Yesterday Tsipras uttered two stunners during his interview on national TV: one was the admission that after today Greece will no longer be a sovereign, democratic state but will instead be controlled by the Troika.
- GREEK PM TSIPRAS SAYS LENDERS GIVE A MESSAGE THAT IN COUNTRIES UNDER A BAILOUT THERE IS NO POINT IN HOLDING ELECTIONS
This is a problem for the Greeks: if they allow their government to hand over Greek sovereignty to Germany for at least the next three years (in reality much less since the next and final Greek default will be imminent for the nation whose banks will also be controlled by the ECB) they will have nobody to blame but themselves.
But it was his other statement that also managed to stun Germany when he said:
- I SIGNED I DEAL I DO NOT BELIEVE IN BUT I’M WILLING TO IMPLEMENT AND WILL ASSUME RESPONSIBILITIES
It wasn’t just that: according to Bloomberg Tsipras also said he only agreed to the deal with “a knife at my neck, wo which we said that we expect “Schauble to burst at few capillaries” after reading this.

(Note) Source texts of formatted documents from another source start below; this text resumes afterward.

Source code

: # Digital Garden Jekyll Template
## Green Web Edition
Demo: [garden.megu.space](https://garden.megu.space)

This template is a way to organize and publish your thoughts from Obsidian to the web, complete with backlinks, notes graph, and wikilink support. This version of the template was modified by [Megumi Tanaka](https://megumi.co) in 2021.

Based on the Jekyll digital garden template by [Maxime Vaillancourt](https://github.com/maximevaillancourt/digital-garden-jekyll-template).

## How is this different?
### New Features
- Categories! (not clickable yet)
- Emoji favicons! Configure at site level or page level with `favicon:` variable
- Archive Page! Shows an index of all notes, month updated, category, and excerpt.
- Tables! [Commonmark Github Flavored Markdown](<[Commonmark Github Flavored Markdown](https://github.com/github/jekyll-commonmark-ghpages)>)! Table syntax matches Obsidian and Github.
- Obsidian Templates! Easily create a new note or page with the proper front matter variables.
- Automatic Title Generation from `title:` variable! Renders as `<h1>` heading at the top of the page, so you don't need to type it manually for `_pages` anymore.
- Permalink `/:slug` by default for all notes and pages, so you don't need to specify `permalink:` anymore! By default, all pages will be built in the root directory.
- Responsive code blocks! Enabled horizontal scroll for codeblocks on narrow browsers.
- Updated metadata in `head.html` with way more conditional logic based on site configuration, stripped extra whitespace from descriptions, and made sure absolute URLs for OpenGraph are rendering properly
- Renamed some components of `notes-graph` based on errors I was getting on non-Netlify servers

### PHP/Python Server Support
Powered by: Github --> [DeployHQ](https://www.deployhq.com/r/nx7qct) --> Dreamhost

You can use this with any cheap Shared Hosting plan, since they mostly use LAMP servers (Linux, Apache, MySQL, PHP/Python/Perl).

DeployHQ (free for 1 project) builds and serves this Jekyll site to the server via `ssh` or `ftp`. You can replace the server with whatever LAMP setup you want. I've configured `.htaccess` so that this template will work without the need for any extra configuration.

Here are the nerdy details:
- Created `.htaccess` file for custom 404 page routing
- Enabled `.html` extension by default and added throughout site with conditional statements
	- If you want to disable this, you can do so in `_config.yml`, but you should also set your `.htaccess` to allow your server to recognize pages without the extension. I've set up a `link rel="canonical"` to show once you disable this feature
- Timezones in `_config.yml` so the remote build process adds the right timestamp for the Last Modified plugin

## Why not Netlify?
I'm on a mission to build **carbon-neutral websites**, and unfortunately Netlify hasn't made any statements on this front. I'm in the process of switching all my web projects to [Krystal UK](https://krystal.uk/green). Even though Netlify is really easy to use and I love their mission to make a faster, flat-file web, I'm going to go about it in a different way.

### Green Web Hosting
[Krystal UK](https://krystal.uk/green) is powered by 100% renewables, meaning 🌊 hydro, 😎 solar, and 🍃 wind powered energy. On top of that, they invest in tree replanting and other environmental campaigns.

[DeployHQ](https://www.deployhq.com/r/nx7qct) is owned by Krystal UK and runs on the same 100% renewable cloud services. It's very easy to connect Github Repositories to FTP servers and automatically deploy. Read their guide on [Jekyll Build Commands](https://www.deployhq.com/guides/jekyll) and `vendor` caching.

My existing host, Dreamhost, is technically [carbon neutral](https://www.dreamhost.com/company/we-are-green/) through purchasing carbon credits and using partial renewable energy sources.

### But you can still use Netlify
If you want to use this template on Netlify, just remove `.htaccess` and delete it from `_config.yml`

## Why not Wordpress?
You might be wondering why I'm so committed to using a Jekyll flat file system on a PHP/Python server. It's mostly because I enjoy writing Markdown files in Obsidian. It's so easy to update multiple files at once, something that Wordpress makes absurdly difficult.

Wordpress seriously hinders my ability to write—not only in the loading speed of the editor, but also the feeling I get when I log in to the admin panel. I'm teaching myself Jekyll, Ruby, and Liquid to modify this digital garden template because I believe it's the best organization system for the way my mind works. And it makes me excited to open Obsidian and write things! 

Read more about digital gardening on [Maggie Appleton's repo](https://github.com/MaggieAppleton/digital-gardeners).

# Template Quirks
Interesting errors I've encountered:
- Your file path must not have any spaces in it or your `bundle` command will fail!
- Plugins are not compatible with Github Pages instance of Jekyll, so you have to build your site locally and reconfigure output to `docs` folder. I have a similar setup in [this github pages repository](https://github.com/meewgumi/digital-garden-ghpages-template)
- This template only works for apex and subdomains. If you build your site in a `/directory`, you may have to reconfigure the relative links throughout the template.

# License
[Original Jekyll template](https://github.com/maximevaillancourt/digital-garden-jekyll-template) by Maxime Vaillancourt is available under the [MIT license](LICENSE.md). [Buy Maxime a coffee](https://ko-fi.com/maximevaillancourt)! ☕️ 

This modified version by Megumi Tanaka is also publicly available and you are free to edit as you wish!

Sure enough, just a few hours later the response did come, only not from Schauble who now has more pressing matters to attend to, but one of his subordinated. According to Bloomberg, comments by Greek Prime Minister Alexis Tsipras on Tuesday evening undermined trust that Greek govt will take ownership of economic adjustments in new bailout program, German Deputy Finance Minister Jens Spahn says on ARD public television. Spahn is a member of Chancellor Angela Merkel’s CDU party.
“The decisive point for today is that the Greek government, the Greek parliament show that they back these agreements, that they’re taking unilateral steps upfront, that they want to rebuild confidence; then one can talk about all follow-up measures”: Spahn
“What the Greek prime minister did on Greek television yesterday irritates me. It’s not just about cutting back. It’s about that this country needs an idea of how it will grow again economically, how it wants to be successful, how it wants to change structures, how it wants to gain trust.”
But that’s the whole point: Greece could care less about trust – it just wants some “deal” so the ECB raises the ELA so people can withdraw some more cash from locked bank accounts. Everything else is noise.
For now Spahn does not get it: “And when someone says “I actually don’t really support what I’m doing now“, then I think that’s a problem — this doesn’t necessarily create trust.”
He will in a few months, or maybe less, because not only is the shape of the full Greek bailout in doubt, so is the modest €7 billion bridge loan that is supposed to “carry” Greece for the next few weeks (recall Greece needs €22 billion in funds just through August) and whose proceeds will be used entirely just to repay the ECB and IMF.
Here is the reason again from Bloomberg (and common sense):
European officials were at a loss over how to put together a bridging loan that will keep Greece from defaulting on the European Central Bank and its own citizens next week.
One person familiar with the matter said that Greece’s finances seem to get worse with every meeting and governments are now reluctant to help out with even short-term funds.
“The Greek government has not received a bridge-financing program yet because some try to block this,” Tsipras said in an interview with ERT-TV before a parliamentary vote on the deal on Wednesday. “My priority is to make sure that the choice I made the other day, with a knife at my neck, is finalized.”
In other words, in a few hours Greece will vote to hand over its sovereignty to Europe (and mostly Germany) even as the same Europe is still unsure how to fund a €7 Greek bridge loan that will barely last the country for one week, let alone the next 3 years.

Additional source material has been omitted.